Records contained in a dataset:
"""
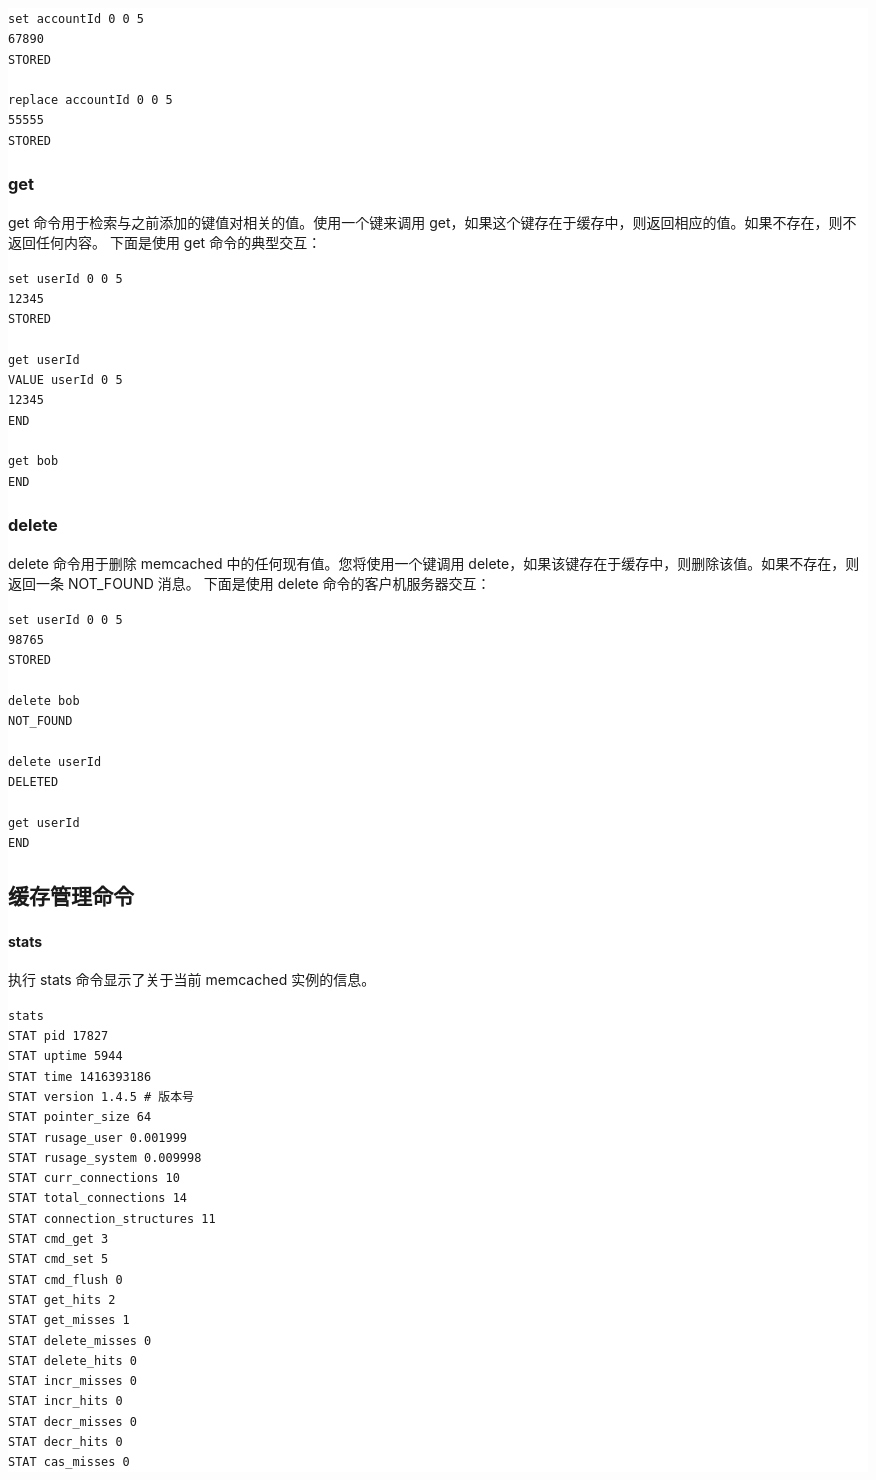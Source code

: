     set accountId 0 0 5
    67890
    STORED

    replace accountId 0 0 5
    55555
    STORED
### get
get 命令用于检索与之前添加的键值对相关的值。使用一个键来调用 get，如果这个键存在于缓存中，则返回相应的值。如果不存在，则不返回任何内容。
下面是使用 get 命令的典型交互：

    set userId 0 0 5
    12345
    STORED

    get userId
    VALUE userId 0 5
    12345
    END

    get bob
    END
### delete
delete 命令用于删除 memcached 中的任何现有值。您将使用一个键调用 delete，如果该键存在于缓存中，则删除该值。如果不存在，则返回一条 NOT_FOUND 消息。
下面是使用 delete 命令的客户机服务器交互：

    set userId 0 0 5
    98765
    STORED

    delete bob
    NOT_FOUND

    delete userId
    DELETED

    get userId
    END
## 缓存管理命令
#### stats
执行 stats 命令显示了关于当前 memcached 实例的信息。

    stats
    STAT pid 17827
    STAT uptime 5944
    STAT time 1416393186
    STAT version 1.4.5 # 版本号
    STAT pointer_size 64
    STAT rusage_user 0.001999
    STAT rusage_system 0.009998
    STAT curr_connections 10
    STAT total_connections 14
    STAT connection_structures 11
    STAT cmd_get 3
    STAT cmd_set 5
    STAT cmd_flush 0
    STAT get_hits 2
    STAT get_misses 1
    STAT delete_misses 0
    STAT delete_hits 0
    STAT incr_misses 0
    STAT incr_hits 0
    STAT decr_misses 0
    STAT decr_hits 0
    STAT cas_misses 0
"""
» PROBLEM DETAILS:
Restate every record exactly, please; do not copy the pictures.

» YOUR RESPONSE:
Source code

:     set accountId 0 0 5
    67890
    STORED

    replace accountId 0 0 5
    55555
    STORED
### get
get 命令用于检索与之前添加的键值对相关的值。使用一个键来调用 get，如果这个键存在于缓存中，则返回相应的值。如果不存在，则不返回任何内容。
下面是使用 get 命令的典型交互：

    set userId 0 0 5
    12345
    STORED

    get userId
    VALUE userId 0 5
    12345
    END

    get bob
    END
### delete
delete 命令用于删除 memcached 中的任何现有值。您将使用一个键调用 delete，如果该键存在于缓存中，则删除该值。如果不存在，则返回一条 NOT_FOUND 消息。
下面是使用 delete 命令的客户机服务器交互：

    set userId 0 0 5
    98765
    STORED

    delete bob
    NOT_FOUND

    delete userId
    DELETED

    get userId
    END
## 缓存管理命令
#### stats
执行 stats 命令显示了关于当前 memcached 实例的信息。

    stats
    STAT pid 17827
    STAT uptime 5944
    STAT time 1416393186
    STAT version 1.4.5 # 版本号
    STAT pointer_size 64
    STAT rusage_user 0.001999
    STAT rusage_system 0.009998
    STAT curr_connections 10
    STAT total_connections 14
    STAT connection_structures 11
    STAT cmd_get 3
    STAT cmd_set 5
    STAT cmd_flush 0
    STAT get_hits 2
    STAT get_misses 1
    STAT delete_misses 0
    STAT delete_hits 0
    STAT incr_misses 0
    STAT incr_hits 0
    STAT decr_misses 0
    STAT decr_hits 0
    STAT cas_misses 0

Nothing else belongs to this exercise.